» Your assignment
Please return the lines below verbatim, beginning at the one that has "link | #Measurements |" and stopping after the one that has "#### 编写描述性的提交说明", and add no other lines.

====

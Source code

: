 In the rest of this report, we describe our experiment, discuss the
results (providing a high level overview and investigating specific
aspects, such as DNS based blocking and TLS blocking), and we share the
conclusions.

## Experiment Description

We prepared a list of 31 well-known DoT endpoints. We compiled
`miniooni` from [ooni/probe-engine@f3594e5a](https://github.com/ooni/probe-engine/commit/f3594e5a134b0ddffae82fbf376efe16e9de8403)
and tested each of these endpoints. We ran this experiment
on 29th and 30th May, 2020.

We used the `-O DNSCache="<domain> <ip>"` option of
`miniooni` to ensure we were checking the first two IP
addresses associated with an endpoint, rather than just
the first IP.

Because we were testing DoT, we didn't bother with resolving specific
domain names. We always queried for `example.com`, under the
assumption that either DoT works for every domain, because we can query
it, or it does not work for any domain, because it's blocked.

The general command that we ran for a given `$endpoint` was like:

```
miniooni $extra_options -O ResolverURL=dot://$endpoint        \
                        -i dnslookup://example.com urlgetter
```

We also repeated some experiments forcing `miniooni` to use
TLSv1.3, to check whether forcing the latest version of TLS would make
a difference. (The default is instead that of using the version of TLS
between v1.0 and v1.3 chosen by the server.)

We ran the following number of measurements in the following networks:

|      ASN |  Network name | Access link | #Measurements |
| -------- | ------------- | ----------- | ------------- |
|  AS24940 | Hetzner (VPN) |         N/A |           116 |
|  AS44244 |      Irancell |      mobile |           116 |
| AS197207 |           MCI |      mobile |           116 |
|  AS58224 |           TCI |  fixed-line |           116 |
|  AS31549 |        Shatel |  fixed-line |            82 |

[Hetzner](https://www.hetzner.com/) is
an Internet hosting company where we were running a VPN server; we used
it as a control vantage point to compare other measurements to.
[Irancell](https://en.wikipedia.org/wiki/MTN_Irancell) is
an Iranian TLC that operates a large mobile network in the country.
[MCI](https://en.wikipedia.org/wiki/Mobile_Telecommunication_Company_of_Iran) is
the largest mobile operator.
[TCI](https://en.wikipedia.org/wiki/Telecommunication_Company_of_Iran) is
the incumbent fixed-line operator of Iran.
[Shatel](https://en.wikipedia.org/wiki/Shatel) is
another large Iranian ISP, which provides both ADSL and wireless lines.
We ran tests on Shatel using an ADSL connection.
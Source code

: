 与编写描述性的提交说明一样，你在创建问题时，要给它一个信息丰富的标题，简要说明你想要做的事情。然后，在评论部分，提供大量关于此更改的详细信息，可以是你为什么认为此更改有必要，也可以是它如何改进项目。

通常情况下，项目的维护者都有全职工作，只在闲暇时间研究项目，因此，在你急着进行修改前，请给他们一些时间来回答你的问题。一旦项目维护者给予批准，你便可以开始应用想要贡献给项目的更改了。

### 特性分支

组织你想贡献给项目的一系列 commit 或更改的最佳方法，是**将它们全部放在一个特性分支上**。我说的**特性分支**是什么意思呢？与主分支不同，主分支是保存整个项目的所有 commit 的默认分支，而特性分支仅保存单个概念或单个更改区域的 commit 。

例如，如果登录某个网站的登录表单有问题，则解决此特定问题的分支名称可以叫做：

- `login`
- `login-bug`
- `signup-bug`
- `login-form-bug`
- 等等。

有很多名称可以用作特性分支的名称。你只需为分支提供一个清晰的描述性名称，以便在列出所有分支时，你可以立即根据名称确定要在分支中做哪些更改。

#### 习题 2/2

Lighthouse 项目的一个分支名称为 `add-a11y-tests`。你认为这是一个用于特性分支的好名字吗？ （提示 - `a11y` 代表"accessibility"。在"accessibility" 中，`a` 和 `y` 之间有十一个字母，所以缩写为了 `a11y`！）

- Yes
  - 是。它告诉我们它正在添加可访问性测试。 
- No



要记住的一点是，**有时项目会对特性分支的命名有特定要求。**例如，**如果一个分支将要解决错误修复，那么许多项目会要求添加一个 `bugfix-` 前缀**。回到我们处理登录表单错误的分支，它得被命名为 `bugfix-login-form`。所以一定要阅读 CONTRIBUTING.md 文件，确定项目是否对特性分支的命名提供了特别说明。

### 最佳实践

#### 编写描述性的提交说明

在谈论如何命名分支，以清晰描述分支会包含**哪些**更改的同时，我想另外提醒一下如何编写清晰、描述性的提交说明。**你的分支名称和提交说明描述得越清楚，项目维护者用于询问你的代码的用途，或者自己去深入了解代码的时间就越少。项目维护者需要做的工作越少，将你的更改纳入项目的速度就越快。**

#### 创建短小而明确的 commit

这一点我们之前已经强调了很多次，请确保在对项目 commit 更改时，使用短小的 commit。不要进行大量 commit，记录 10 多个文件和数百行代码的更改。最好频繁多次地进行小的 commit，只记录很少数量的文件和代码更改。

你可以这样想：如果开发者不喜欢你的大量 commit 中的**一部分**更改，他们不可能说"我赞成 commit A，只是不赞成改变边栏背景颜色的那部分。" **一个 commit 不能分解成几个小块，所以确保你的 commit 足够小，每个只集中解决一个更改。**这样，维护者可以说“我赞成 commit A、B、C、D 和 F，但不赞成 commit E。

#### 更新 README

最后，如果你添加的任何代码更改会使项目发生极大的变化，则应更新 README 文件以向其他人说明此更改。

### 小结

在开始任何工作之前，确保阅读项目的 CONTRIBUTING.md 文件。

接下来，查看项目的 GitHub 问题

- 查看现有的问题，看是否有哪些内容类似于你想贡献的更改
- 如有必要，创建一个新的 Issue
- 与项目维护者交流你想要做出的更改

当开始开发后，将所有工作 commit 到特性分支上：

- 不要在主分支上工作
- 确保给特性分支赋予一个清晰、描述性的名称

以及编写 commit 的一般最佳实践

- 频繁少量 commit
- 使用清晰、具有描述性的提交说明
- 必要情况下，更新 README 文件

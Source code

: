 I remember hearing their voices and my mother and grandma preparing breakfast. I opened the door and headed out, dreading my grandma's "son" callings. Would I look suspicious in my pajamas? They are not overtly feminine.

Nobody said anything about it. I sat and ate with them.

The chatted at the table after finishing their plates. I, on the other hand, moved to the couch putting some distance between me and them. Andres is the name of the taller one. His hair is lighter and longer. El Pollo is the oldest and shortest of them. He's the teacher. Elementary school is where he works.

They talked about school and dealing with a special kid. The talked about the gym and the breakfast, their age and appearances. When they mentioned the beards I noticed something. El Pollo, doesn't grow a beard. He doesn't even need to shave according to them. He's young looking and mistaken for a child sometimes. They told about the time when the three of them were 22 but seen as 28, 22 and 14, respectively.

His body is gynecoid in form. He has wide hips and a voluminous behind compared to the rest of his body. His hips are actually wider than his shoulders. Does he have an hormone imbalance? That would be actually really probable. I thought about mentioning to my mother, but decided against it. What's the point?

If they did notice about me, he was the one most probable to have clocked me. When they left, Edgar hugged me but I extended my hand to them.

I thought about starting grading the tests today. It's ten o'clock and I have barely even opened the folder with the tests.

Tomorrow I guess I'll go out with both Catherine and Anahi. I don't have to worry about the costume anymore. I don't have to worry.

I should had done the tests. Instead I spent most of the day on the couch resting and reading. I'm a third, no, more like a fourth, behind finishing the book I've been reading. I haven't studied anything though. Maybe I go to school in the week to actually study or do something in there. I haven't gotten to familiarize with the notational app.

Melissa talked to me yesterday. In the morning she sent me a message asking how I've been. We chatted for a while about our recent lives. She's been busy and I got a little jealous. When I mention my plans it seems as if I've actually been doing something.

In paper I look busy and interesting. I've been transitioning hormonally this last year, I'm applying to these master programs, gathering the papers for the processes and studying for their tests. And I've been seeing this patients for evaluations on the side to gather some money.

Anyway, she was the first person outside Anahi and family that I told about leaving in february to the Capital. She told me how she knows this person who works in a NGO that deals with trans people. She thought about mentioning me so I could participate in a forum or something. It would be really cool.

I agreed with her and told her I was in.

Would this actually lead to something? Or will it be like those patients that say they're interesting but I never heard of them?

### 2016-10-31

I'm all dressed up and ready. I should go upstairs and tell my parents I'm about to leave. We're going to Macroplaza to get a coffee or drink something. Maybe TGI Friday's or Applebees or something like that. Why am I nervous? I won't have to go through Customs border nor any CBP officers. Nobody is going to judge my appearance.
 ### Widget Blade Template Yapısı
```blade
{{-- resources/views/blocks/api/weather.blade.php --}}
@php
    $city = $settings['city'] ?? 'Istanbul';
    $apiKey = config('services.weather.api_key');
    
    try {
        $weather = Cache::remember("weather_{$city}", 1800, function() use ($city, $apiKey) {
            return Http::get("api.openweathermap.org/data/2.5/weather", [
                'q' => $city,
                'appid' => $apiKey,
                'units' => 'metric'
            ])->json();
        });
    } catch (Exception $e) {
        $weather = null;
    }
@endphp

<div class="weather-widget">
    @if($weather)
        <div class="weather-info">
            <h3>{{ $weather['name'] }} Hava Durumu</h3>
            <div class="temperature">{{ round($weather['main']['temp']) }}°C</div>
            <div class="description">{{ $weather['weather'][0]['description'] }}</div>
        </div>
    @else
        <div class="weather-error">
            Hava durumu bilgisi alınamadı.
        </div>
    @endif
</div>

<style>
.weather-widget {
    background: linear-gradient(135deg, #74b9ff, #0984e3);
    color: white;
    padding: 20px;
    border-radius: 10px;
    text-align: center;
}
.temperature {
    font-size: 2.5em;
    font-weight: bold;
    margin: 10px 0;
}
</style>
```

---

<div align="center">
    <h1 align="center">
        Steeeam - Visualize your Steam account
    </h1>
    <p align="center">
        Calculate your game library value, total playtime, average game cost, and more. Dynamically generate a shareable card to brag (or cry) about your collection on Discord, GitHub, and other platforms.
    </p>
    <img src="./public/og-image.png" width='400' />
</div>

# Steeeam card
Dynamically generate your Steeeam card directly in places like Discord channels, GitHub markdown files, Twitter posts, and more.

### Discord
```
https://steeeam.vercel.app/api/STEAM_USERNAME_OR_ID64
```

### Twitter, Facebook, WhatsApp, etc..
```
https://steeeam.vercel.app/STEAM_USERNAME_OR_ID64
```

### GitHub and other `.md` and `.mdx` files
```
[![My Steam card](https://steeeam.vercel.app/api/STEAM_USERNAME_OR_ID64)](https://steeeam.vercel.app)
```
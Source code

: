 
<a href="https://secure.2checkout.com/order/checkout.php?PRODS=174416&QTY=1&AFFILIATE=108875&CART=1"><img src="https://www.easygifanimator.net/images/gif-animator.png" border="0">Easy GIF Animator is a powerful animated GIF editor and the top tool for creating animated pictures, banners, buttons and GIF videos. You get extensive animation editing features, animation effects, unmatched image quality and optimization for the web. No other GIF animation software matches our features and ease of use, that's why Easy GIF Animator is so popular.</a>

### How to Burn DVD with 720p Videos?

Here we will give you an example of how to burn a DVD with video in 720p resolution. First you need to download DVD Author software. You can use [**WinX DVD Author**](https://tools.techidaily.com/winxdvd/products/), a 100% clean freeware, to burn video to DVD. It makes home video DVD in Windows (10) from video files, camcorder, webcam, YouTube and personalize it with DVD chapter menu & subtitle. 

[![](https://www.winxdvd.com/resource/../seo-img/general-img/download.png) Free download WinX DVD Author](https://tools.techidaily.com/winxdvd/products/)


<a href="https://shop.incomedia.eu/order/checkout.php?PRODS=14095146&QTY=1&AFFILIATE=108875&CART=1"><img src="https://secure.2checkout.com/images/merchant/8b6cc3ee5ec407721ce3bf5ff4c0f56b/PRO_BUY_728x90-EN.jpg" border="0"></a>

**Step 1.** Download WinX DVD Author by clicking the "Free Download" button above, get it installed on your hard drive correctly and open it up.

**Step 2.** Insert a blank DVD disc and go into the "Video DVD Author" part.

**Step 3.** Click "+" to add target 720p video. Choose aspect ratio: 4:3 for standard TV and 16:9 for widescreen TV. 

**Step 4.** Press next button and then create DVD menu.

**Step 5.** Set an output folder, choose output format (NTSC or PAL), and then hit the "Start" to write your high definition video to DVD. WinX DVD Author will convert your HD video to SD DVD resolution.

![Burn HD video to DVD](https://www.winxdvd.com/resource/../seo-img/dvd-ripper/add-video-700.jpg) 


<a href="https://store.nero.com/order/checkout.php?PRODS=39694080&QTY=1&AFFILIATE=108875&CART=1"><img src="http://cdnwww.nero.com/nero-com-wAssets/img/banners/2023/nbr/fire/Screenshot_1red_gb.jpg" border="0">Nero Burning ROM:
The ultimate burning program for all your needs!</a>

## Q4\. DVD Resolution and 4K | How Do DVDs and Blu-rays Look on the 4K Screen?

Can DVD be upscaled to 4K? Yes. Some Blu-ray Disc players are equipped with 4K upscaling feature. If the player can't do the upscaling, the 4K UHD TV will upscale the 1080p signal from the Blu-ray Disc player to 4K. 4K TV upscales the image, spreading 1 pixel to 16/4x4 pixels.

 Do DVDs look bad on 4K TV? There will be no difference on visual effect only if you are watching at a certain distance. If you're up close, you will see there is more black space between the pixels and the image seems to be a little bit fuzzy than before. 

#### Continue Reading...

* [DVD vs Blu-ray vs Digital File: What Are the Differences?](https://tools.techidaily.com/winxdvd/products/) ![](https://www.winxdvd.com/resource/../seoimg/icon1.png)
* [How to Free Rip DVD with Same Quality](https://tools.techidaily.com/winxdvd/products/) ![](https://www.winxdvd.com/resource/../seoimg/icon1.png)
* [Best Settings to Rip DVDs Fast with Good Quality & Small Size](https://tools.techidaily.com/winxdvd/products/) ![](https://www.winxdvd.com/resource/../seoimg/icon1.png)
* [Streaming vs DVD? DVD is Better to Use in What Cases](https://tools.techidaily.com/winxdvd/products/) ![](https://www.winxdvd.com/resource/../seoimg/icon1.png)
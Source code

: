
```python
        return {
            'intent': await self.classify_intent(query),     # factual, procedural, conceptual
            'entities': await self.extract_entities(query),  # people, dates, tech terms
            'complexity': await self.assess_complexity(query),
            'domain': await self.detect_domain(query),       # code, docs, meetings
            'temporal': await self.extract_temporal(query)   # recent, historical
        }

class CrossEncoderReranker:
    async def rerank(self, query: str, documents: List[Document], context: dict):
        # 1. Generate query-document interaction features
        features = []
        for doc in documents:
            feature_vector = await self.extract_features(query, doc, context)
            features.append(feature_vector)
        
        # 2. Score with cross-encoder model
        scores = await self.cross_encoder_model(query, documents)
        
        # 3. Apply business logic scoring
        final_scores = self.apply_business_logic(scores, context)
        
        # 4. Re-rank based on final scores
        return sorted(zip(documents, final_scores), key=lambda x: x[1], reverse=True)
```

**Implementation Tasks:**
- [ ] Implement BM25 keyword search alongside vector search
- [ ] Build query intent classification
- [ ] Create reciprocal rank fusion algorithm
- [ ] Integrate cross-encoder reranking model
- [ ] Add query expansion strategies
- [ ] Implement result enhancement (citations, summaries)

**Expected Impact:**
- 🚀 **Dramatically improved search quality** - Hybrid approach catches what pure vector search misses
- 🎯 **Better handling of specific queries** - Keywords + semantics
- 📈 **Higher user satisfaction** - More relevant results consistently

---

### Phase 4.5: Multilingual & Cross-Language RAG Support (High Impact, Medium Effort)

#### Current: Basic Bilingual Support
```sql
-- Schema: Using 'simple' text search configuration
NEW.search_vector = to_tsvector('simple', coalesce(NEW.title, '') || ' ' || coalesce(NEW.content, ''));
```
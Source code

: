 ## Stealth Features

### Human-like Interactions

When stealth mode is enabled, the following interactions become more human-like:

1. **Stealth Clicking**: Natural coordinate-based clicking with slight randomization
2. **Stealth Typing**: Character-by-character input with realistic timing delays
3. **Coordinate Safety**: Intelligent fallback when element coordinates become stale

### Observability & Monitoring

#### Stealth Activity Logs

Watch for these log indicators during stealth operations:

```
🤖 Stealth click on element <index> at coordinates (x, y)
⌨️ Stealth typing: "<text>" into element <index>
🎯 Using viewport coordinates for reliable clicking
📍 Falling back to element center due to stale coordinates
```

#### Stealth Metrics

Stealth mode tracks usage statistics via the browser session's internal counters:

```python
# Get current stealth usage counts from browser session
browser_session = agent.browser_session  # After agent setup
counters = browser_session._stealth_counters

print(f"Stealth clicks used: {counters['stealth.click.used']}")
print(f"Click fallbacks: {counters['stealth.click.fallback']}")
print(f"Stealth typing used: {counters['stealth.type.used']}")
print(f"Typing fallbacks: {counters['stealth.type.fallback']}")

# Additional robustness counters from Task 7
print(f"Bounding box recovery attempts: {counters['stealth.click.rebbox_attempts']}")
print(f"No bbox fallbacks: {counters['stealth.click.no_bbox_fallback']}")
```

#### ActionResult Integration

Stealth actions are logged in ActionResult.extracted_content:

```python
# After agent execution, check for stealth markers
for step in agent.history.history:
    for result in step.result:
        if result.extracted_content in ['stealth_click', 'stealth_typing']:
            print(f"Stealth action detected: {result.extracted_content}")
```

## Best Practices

====

» Answer section
|      ASN |  Network name | Access link | #Measurements |
| -------- | ------------- | ----------- | ------------- |
|  AS24940 | Hetzner (VPN) |         N/A |           116 |
|  AS44244 |      Irancell |      mobile |           116 |
| AS197207 |           MCI |      mobile |           116 |
|  AS58224 |           TCI |  fixed-line |           116 |
|  AS31549 |        Shatel |  fixed-line |            82 |

[Hetzner](https://www.hetzner.com/) is
an Internet hosting company where we were running a VPN server; we used
it as a control vantage point to compare other measurements to.
[Irancell](https://en.wikipedia.org/wiki/MTN_Irancell) is
an Iranian TLC that operates a large mobile network in the country.
[MCI](https://en.wikipedia.org/wiki/Mobile_Telecommunication_Company_of_Iran) is
the largest mobile operator.
[TCI](https://en.wikipedia.org/wiki/Telecommunication_Company_of_Iran) is
the incumbent fixed-line operator of Iran.
[Shatel](https://en.wikipedia.org/wiki/Shatel) is
another large Iranian ISP, which provides both ADSL and wireless lines.
We ran tests on Shatel using an ADSL connection.
Source code

: 与编写描述性的提交说明一样，你在创建问题时，要给它一个信息丰富的标题，简要说明你想要做的事情。然后，在评论部分，提供大量关于此更改的详细信息，可以是你为什么认为此更改有必要，也可以是它如何改进项目。

通常情况下，项目的维护者都有全职工作，只在闲暇时间研究项目，因此，在你急着进行修改前，请给他们一些时间来回答你的问题。一旦项目维护者给予批准，你便可以开始应用想要贡献给项目的更改了。

### 特性分支

组织你想贡献给项目的一系列 commit 或更改的最佳方法，是**将它们全部放在一个特性分支上**。我说的**特性分支**是什么意思呢？与主分支不同，主分支是保存整个项目的所有 commit 的默认分支，而特性分支仅保存单个概念或单个更改区域的 commit 。

例如，如果登录某个网站的登录表单有问题，则解决此特定问题的分支名称可以叫做：

- `login`
- `login-bug`
- `signup-bug`
- `login-form-bug`
- 等等。

有很多名称可以用作特性分支的名称。你只需为分支提供一个清晰的描述性名称，以便在列出所有分支时，你可以立即根据名称确定要在分支中做哪些更改。

#### 习题 2/2

Lighthouse 项目的一个分支名称为 `add-a11y-tests`。你认为这是一个用于特性分支的好名字吗？ （提示 - `a11y` 代表"accessibility"。在"accessibility" 中，`a` 和 `y` 之间有十一个字母，所以缩写为了 `a11y`！）

- Yes
  - 是。它告诉我们它正在添加可访问性测试。 
- No



要记住的一点是，**有时项目会对特性分支的命名有特定要求。**例如，**如果一个分支将要解决错误修复，那么许多项目会要求添加一个 `bugfix-` 前缀**。回到我们处理登录表单错误的分支，它得被命名为 `bugfix-login-form`。所以一定要阅读 CONTRIBUTING.md 文件，确定项目是否对特性分支的命名提供了特别说明。

### 最佳实践

#### 编写描述性的提交说明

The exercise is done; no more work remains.